# GIVEN RECORDS:

-*-*-

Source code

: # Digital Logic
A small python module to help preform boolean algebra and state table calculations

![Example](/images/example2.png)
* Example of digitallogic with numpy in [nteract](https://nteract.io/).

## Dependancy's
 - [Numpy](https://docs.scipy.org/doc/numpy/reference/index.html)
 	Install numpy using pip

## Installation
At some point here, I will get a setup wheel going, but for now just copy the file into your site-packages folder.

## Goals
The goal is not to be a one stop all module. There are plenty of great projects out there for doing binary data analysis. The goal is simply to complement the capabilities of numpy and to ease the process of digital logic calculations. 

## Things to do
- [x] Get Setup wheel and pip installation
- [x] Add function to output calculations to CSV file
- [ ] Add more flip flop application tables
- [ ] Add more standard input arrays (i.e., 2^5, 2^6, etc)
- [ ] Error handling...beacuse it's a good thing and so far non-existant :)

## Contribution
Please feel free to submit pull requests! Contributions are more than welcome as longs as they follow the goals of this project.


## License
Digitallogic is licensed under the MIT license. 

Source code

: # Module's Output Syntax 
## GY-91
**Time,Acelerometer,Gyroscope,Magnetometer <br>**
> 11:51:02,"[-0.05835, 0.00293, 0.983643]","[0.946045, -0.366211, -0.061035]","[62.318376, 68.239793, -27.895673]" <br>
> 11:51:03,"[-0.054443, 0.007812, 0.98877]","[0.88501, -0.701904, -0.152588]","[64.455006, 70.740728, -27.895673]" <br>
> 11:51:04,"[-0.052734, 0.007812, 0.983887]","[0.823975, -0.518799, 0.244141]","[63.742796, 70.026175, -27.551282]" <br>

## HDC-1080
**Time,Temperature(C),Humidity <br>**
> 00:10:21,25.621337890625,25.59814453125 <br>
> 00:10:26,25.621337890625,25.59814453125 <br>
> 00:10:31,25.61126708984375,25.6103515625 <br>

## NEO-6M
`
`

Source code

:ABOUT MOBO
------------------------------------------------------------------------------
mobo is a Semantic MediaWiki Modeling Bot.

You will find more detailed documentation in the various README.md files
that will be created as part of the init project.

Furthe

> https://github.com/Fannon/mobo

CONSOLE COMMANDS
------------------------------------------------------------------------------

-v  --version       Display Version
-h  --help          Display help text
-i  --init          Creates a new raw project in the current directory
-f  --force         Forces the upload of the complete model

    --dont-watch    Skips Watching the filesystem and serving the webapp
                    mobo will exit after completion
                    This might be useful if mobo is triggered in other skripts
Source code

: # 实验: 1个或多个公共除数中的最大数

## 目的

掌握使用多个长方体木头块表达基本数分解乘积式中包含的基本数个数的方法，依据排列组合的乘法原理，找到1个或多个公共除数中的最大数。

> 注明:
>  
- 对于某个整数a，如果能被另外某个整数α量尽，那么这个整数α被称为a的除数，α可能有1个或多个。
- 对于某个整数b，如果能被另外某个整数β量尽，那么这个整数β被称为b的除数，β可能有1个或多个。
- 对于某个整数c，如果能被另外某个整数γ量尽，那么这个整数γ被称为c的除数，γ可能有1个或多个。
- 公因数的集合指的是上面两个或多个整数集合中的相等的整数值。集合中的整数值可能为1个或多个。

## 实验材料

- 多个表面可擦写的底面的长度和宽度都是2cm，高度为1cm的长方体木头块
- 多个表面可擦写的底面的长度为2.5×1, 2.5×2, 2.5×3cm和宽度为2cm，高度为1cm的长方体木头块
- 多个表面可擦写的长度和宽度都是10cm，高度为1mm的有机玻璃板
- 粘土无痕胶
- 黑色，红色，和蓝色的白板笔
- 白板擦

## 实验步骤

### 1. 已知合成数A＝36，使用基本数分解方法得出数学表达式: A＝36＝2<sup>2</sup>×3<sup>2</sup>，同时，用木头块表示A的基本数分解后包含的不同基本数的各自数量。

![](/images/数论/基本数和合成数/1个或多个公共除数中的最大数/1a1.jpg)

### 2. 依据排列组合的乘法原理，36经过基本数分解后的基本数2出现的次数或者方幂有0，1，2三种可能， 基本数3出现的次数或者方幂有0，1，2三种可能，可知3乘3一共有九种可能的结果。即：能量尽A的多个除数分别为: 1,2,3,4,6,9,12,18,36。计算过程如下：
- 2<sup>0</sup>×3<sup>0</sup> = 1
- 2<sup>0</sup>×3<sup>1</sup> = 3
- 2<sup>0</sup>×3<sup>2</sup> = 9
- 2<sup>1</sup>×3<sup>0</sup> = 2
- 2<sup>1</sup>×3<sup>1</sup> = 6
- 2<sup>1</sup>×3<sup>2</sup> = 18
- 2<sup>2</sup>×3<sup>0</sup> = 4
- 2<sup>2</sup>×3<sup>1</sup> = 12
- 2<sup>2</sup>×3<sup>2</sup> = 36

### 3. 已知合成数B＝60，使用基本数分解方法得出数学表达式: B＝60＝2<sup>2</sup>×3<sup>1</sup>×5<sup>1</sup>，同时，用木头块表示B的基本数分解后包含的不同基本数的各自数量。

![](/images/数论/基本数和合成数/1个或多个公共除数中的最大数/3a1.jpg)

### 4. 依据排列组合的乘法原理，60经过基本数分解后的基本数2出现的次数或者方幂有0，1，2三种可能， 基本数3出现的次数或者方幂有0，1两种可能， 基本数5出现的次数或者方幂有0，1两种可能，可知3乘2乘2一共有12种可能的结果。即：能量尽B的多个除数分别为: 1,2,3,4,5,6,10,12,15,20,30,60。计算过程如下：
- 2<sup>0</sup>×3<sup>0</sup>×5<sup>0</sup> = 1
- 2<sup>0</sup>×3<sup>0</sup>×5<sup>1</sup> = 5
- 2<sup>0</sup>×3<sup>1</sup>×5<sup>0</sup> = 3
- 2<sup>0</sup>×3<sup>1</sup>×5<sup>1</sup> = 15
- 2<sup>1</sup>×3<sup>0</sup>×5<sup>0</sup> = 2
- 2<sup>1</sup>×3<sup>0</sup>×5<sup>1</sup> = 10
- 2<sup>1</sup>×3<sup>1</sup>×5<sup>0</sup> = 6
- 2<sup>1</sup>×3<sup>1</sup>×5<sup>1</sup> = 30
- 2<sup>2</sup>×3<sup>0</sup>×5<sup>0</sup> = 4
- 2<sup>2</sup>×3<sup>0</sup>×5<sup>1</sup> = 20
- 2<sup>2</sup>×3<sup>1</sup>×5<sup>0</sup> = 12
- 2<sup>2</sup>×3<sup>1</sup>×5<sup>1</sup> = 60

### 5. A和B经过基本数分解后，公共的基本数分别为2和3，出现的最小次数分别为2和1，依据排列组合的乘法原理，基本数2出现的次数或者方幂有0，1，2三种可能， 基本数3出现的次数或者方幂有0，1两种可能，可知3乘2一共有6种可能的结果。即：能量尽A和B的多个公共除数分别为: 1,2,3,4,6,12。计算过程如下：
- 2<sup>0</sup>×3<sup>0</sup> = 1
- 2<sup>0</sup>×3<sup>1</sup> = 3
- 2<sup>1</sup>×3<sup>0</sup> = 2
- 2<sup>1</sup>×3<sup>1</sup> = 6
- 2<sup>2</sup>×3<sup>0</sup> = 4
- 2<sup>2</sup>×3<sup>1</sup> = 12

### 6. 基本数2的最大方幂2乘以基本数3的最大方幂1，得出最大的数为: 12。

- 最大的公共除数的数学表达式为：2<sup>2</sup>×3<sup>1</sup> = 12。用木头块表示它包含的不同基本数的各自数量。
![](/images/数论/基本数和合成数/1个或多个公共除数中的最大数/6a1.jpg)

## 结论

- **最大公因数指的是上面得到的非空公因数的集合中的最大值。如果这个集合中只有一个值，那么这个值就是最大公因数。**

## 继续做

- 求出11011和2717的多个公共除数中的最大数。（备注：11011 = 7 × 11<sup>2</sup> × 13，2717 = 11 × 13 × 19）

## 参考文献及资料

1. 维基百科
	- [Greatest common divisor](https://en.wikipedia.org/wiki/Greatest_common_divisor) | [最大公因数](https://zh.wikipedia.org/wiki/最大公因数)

-*-*-

# ACTION ITEM:
A complete answer gives every line of the data that includes "Time".

# WORKED SOLUTION:
**Time,Acelerometer,Gyroscope,Magnetometer <br>**
**Time,Temperature(C),Humidity <br>**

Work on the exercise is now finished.